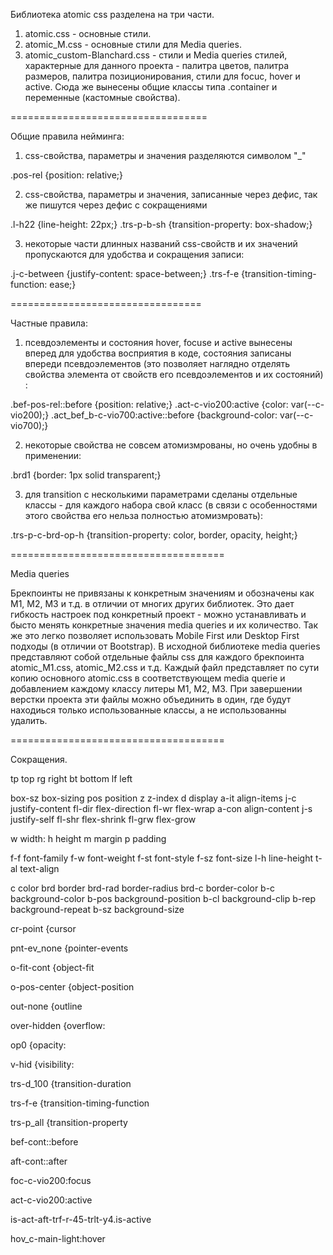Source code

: Библиотека atomic css разделена на три части.
1. atomic.css - основные стили.
2. atomic_M.css - основные стили для Media queries.
2. atomic_custom-Blanchard.css - стили и Media queries стилей, характерные для данного проекта - палитра цветов, палитра размеров, палитра позиционирования, стили для focuc, hover и active. Сюда же вынесены общие классы типа .container и переменные (кастомные свойства).

================================== 

Общие правила нейминга:

1. css-свойства, параметры и значения разделяются символом "_" 

.pos-rel {position: relative;}

2. css-свойства, параметры и значения, записанные через дефис, так же пишутся через дефис с сокращениями

.l-h22 {line-height: 22px;}
.trs-p-b-sh  {transition-property: box-shadow;}

3. некоторые части длинных названий css-свойств и их значений пропускаются для удобства и сокращения записи:

.j-c-between {justify-content: space-between;}
.trs-f-e {transition-timing-function: ease;}

================================= 

Частные правила:

1. псевдоэлементы и состояния hover, focuse и active вынесены вперед для удобства восприятия в коде, состояния записаны впереди псевдоэлементов (это позволяет наглядно отделять свойства элемента от свойств его псевдоэлементов и их состояний) :

.bef-pos-rel::before {position: relative;}
.act-c-vio200:active {color: var(--c-vio200);}
.act_bef_b-c-vio700:active::before {background-color: var(--c-vio700);}

2. некоторые свойства не совсем атомизмрованы, но очень удобны в применении:

.brd1 {border: 1px solid transparent;}

3. для transition с несколькими параметрами сделаны отдельные классы - для каждого набора свой класс (в связи с особенностями этого свойства его нельза полностью атомизмровать):

.trs-p-c-brd-op-h  {transition-property: color, border, opacity, height;}

===================================== 

Media queries

Брекпоинты не привязаны к конкретным значениям и обозначены как M1, M2, M3 и т.д. в отличии от многих других библиотек.
Это дает гибкость настроек под конкретный проект - можно устанавливать и бысто менять  конкретные значения media queries и их количество. Так же это легко позволяет использовать Mobile First или Desktop First подходы (в отличии от Bootstrap).
В исходной библиотеке media queries представляют собой отдельные файлы css для каждого брекпоинта atomic_M1.css, atomic_M2.css и т.д. Каждый файл представляет по сути копию основного atomic.css в соответствующем media querie и добавлением каждому классу литеры M1, M2, M3. При завершении верстки проекта эти файлы можно объединить в один, где будут находиься только использованные классы, а не использованны удалить.

=====================================

Сокращения.

tp  top
rg  right
bt  bottom
lf  left

box-sz    box-sizing
pos       position
z         z-index
d         display
a-it      align-items
j-c       justify-content
fl-dir    flex-direction
fl-wr     flex-wrap
a-con     align-content
j-s       justify-self
fl-shr    flex-shrink
fl-grw    flex-grow

w     width:
h     height
m     margin
p     padding

f-f   font-family
f-w   font-weight
f-st  font-style
f-sz  font-size
l-h   line-height
t-al  text-align

c        color
brd      border
brd-rad  border-radius
brd-c    border-color
b-c      background-color
b-pos    background-position
b-cl     background-clip
b-rep    background-repeat
b-sz     background-size

cr-point {cursor

pnt-ev_none {pointer-events

o-fit-cont {object-fit

o-pos-center {object-position

out-none {outline

over-hidden {overflow:

op0 {opacity:

v-hid {visibility:

trs-d_100 {transition-duration

trs-f-e {transition-timing-function

trs-p_all  {transition-property

bef-cont::before

aft-cont::after

foc-c-vio200:focus

act-c-vio200:active

is-act-aft-trf-r-45-trlt-y4.is-active

hov_c-main-light:hover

### WHAT IS NEEDED
Please show each line in the records above that contains "параметры".

### TASK OUTPUT
1. css-свойства, параметры и значения разделяются символом "_" 
2. css-свойства, параметры и значения, записанные через дефис, так же пишутся через дефис с сокращениями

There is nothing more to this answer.